The way they are implemented are generally punitive and over-bearing. But done correctly, there is nothing inherently wrong about capping throughput.

Competition is desperately lacking in the US ISP market, and new competitors are coming (mostly wireless, some muni fiber), but not enough and not fast enough. Telcos are blocking competition as much as they can. THIS is evil. Caps…not so much.

Chuck Norris' Enemy (deceased) (profile) says:

Future predictions

Thanks for your short posted comment to the Techdirt website as a submittal to society. Unfortunately, society does not accept it as an acceptable contribution. Please get off your couch (with which you have intercourse) and go outside. Then take your own advice and get to work scrubbing those dishes, clearing tables, and picking gum off urinal cakes.

Chargone (profile) says:


that is both nifty and sad.

that said, it still baffles me that people can USE that much :S *shrugs* i mean, i can see how it might happen if you had enough people using the thing…

(oh, and i can see it happen Easily if people decided to download console games. seriously, what the hell is going on with sony and their games from their store? i don’t care how big the game is, if it’s going to install onto my harddrive there’s no freaking way it needs to be a seven gig download! PCs use install files for a reason, this is not complex technology! their ‘free’ games ended up costing me something on the order of NZ$30 or more because of how massively downloading them threw off our data useage. still cheaper than buying the things, but i wouldn’t have bought them even at that price.)

… sorry, side rant there.

Chargone (profile) says:

Mike, how DO you reconcile your demands that

New Zealand mostly has option 1, and it seems to be working quite nicely.

recent reshufflings are, slowly, somewhat, sliding it towards option 2 as well. kind of.

(‘course, water here is covered by a tax (‘rates’, based on property value, mostly, so far as i’m aware), rather than being billed on usage, while electricity is billed based on metered usage but there’s several different providers and that system’s chopped up into generation, wholesale, and retail, chunks of which are owned by various cities and the national government and private entities and the whole things a mess and God alone knows how they determine their prices. though it’s regularly stated that they’re not allowed to reduce output/raise prices in summer when demand is low to compensate for the high demand in winter (water levels in hydro dams are an issue, apparantly) which is a problem.)

Chargone (profile) says:

Mike, how DO you reconcile your demands that

… this baffles me.

i mean, i know lots of people use this much data.

i even know what services are involved in using it.

i still wonder how on earth it comes about that they use that much.

if i stop and do the maths it all works out, but at the same time i’m sitting here going ‘you used How much? what the heck?!’

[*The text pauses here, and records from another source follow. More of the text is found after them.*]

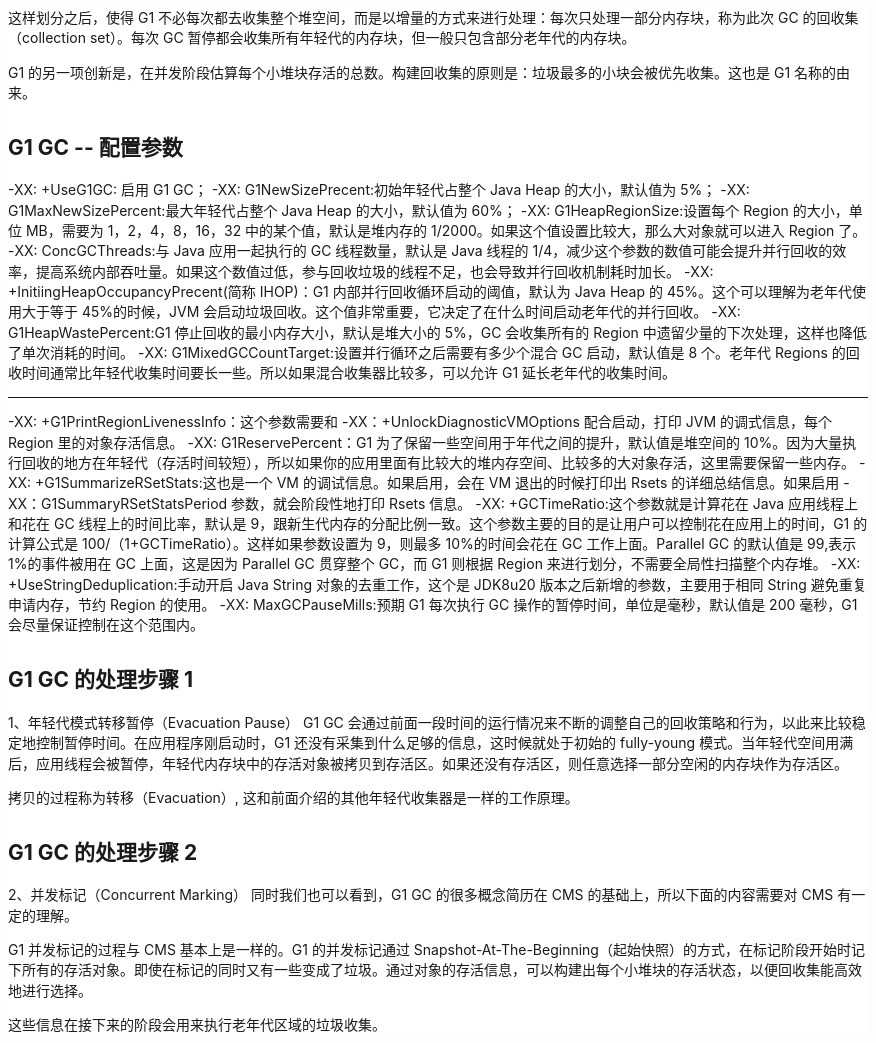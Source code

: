 这样划分之后，使得 G1 不必每次都去收集整个堆空间，而是以增量的方式来进行处理：每次只处理一部分内存块，称为此次 GC 的回收集（collection set）。每次 GC 暂停都会收集所有年轻代的内存块，但一般只包含部分老年代的内存块。

G1 的另一项创新是，在并发阶段估算每个小堆块存活的总数。构建回收集的原则是：垃圾最多的小块会被优先收集。这也是 G1 名称的由来。

## G1 GC -- 配置参数

-XX: +UseG1GC: 启用 G1 GC；
-XX: G1NewSizePrecent:初始年轻代占整个 Java Heap 的大小，默认值为 5%；
-XX: G1MaxNewSizePercent:最大年轻代占整个 Java Heap 的大小，默认值为 60%；
-XX: G1HeapRegionSize:设置每个 Region 的大小，单位 MB，需要为 1，2，4，8，16，32 中的某个值，默认是堆内存的 1/2000。如果这个值设置比较大，那么大对象就可以进入 Region 了。
-XX: ConcGCThreads:与 Java 应用一起执行的 GC 线程数量，默认是 Java 线程的 1/4，减少这个参数的数值可能会提升并行回收的效率，提高系统内部吞吐量。如果这个数值过低，参与回收垃圾的线程不足，也会导致并行回收机制耗时加长。
-XX: +InitiingHeapOccupancyPrecent(简称 IHOP)：G1 内部并行回收循环启动的阈值，默认为 Java Heap 的 45%。这个可以理解为老年代使用大于等于 45%的时候，JVM 会启动垃圾回收。这个值非常重要，它决定了在什么时间启动老年代的并行回收。
-XX: G1HeapWastePercent:G1 停止回收的最小内存大小，默认是堆大小的 5%，GC 会收集所有的 Region 中遗留少量的下次处理，这样也降低了单次消耗的时间。
-XX: G1MixedGCCountTarget:设置并行循环之后需要有多少个混合 GC 启动，默认值是 8 个。老年代 Regions 的回收时间通常比年轻代收集时间要长一些。所以如果混合收集器比较多，可以允许 G1 延长老年代的收集时间。

---

-XX: +G1PrintRegionLivenessInfo：这个参数需要和 -XX：+UnlockDiagnosticVMOptions 配合启动，打印 JVM 的调式信息，每个 Region 里的对象存活信息。
-XX: G1ReservePercent：G1 为了保留一些空间用于年代之间的提升，默认值是堆空间的 10%。因为大量执行回收的地方在年轻代（存活时间较短），所以如果你的应用里面有比较大的堆内存空间、比较多的大对象存活，这里需要保留一些内存。
-XX: +G1SummarizeRSetStats:这也是一个 VM 的调试信息。如果启用，会在 VM 退出的时候打印出 Rsets 的详细总结信息。如果启用 -XX：G1SummaryRSetStatsPeriod 参数，就会阶段性地打印 Rsets 信息。
-XX: +GCTimeRatio:这个参数就是计算花在 Java 应用线程上和花在 GC 线程上的时间比率，默认是 9，跟新生代内存的分配比例一致。这个参数主要的目的是让用户可以控制花在应用上的时间，G1 的计算公式是 100/（1+GCTimeRatio）。这样如果参数设置为 9，则最多 10%的时间会花在 GC 工作上面。Parallel GC 的默认值是 99,表示 1%的事件被用在 GC 上面，这是因为 Parallel GC 贯穿整个 GC，而 G1 则根据 Region 来进行划分，不需要全局性扫描整个内存堆。
-XX: +UseStringDeduplication:手动开启 Java String 对象的去重工作，这个是 JDK8u20 版本之后新增的参数，主要用于相同 String 避免重复申请内存，节约 Region 的使用。
-XX: MaxGCPauseMills:预期 G1 每次执行 GC 操作的暂停时间，单位是毫秒，默认值是 200 毫秒，G1 会尽量保证控制在这个范围内。

## G1 GC 的处理步骤 1

1、年轻代模式转移暂停（Evacuation Pause）
G1 GC 会通过前面一段时间的运行情况来不断的调整自己的回收策略和行为，以此来比较稳定地控制暂停时间。在应用程序刚启动时，G1 还没有采集到什么足够的信息，这时候就处于初始的 fully-young 模式。当年轻代空间用满后，应用线程会被暂停，年轻代内存块中的存活对象被拷贝到存活区。如果还没有存活区，则任意选择一部分空闲的内存块作为存活区。

拷贝的过程称为转移（Evacuation）, 这和前面介绍的其他年轻代收集器是一样的工作原理。

## G1 GC 的处理步骤 2

2、并发标记（Concurrent Marking）
同时我们也可以看到，G1 GC 的很多概念简历在 CMS 的基础上，所以下面的内容需要对 CMS 有一定的理解。

G1 并发标记的过程与 CMS 基本上是一样的。G1 的并发标记通过 Snapshot-At-The-Beginning（起始快照）的方式，在标记阶段开始时记下所有的存活对象。即使在标记的同时又有一些变成了垃圾。通过对象的存活信息，可以构建出每个小堆块的存活状态，以便回收集能高效地进行选择。

这些信息在接下来的阶段会用来执行老年代区域的垃圾收集。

i have a 20gig cap that i share with 2 other people (one of whom is admittedly only here half the time and the other doesn’t use much, but still), get charged extra if i go over, (the concern here is usual price and cap, not speed, as the speeds are fairly consistant unless you pay crazy amounts for the ‘amazingly awesome!’ plan.) and almost never go over. when i do, it’s by less than two gig (data cap extentions are bought in 2gig blocks.) only exception being if i’m stupid enough to get conned into downloading a game off sony or microsoft’s networks for the consoles. whatever moron is in charge of that needs to be forcibly introduced to the concept of Compression. also INSTALL FILES. if i’m downloading it, it has to be installed on the hard drive. meaning you can compress it, send it, then run an decompress/install process. there is No Bloody Reason for it to be a seven gig download. (this cost me money i was not expecting to pay and has thus become a pet rant.)

Chargone (profile) says:

Mike, how DO you reconcile your demands that

certainly could here if they weren’t careful.

though it wouldn’t be so much ‘sue’ as ‘report’ at which point they get hammered by the government.

of course, Comcast and their ilk don’t operate in New Zealand.

don’t think they could handle the competition. or the massive government regulation in place specifically to keep telecommunications monopolies under control.

Anonymous Coward says:

Caps became popular in Australia because when broadband started a lot of stupid people signed with an ISP that had a small cap when competitors had unlimited. Yes despite Telstra cable Internet being slower, less reliable, and more expensive than Optus cable, and having a 3GB monthly cap compared to Optus cable which had unlimited (with fair use), more idiots signed with Telstra. So after 2 years Optus copied Telstra because having unlimited was something that stupid people obviously didn’t want. Optus fair use was – not going 10x the average use 3 months in the row (average use was around 2.5-3GB). And they gave you the full stats each month, so it wouldn’t be a surprise. Today still despite being expensive, unreliable and slower than competitors Telstra still has more ADSL2 costumers and more cable customers than competitors. – Funny thing is though that despite being the clear market leader no IT professionals (that don’t get Telstra for free) are with Telstra for Internet – only the idiotic public are. Now we have much bigger caps – 500GB / 1TB, etc. but no actual unlimited caps.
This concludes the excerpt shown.